Hangxiang Yu commented on FLINK-34975:
--------------------------------------

Hi, [~kkrugler].

Thanks a lot for sharing the interesting topic. 

I just took a quick look and also found some interesting techniques (e.g. leverage unified C++ interfaces, io_uring for networking, MTU resolver) which should be helpful when we optimize ForSt in the future.
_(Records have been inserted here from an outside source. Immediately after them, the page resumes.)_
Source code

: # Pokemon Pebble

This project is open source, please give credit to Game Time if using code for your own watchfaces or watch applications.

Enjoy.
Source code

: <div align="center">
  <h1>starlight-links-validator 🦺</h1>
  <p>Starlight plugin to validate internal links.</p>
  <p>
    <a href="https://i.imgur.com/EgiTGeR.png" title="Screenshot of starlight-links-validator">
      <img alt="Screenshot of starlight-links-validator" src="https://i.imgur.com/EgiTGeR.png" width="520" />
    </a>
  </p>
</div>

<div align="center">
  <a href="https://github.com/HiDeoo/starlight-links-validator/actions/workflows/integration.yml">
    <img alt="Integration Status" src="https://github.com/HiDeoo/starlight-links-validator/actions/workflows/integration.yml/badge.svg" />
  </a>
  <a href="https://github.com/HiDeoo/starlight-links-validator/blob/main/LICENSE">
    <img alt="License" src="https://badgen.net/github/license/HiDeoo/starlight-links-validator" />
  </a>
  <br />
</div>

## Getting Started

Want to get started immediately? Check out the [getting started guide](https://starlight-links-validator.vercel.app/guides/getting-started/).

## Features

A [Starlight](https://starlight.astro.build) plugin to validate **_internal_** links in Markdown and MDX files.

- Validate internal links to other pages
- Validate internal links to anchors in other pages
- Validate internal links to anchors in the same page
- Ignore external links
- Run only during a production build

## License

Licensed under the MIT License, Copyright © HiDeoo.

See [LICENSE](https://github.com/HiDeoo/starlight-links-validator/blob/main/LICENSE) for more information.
I think we could consider it in the next milestone.

 

> FLIP-427: ForSt - Disaggregated State Store
> -------------------------------------------
>
>                 Key: FLINK-34975
>                 URL: https://issues.apache.org/jira/browse/FLINK-34975
>             Project: Flink
>          Issue Type: New Feature
>          Components: Runtime / State Backends
>            Reporter: Hangxiang Yu
>            Assignee: Hangxiang Yu
>            Priority: Major
>             Fix For: 2.0.0
>
>
> This is a sub-FLIP for the disaggregated state management and its related work, please read the [FLIP-423|https://cwiki.apache.org/confluence/x/R4p3EQ] first to know the whole story.
> As described in FLIP-423, there are some tough issues about embedded state backend on local file system, respecially when dealing with extremely large state:
>  # {*}Constraints of local disk space complicate the prediction of storage requirements, potentially leading to job failures{*}: Especially in cloud native deployment mode, pre-allocated local disks typically face strict capacity constraints, making it challenging to forecast the size requirements of job states. Over-provisioning disk space results in unnecessary resource overhead, while under-provisioning risks job failure due to insufficient space.
>  # *The tight coupling of compute and storage resources leads to underutilization and increased waste:* Jobs can generally be categorized as either CPU-intensive or IO-intensive. In a coupled architecture, CPU-intensive jobs leave a significant portion of storage resources underutilized, whereas IO-intensive jobs result in idle computing resources.
> By considering remote storage as the primary storage, all working states are maintained on the remote file system, which brings several advantages:
>  # *Remote storages e.g. S3/HDFS typically offer elastic scalability, theoretically providing unlimited space.*
>  # *The allocation of remote storage resources can be optimized by reducing them for CPU-intensive jobs and augmenting them for IO-intensive jobs, thus enhancing overall resource utilization.*
>  # *This architecture facilitates a highly efficient and lightweight process for checkpointing, recovery, and rescaling through fast copy or simple move.*
> This FLIP aims to realize disaggregated state for our new key-value store named *ForSt* which evloves from RocksDB and supports remote file system. This makes Flink get rid of the disadvantages by coupled state architecture and embrace the scalable as well as flexible cloud-native storage.
> Please see [FLIP-427 |https://cwiki.apache.org/confluence/x/T4p3EQ]for more details.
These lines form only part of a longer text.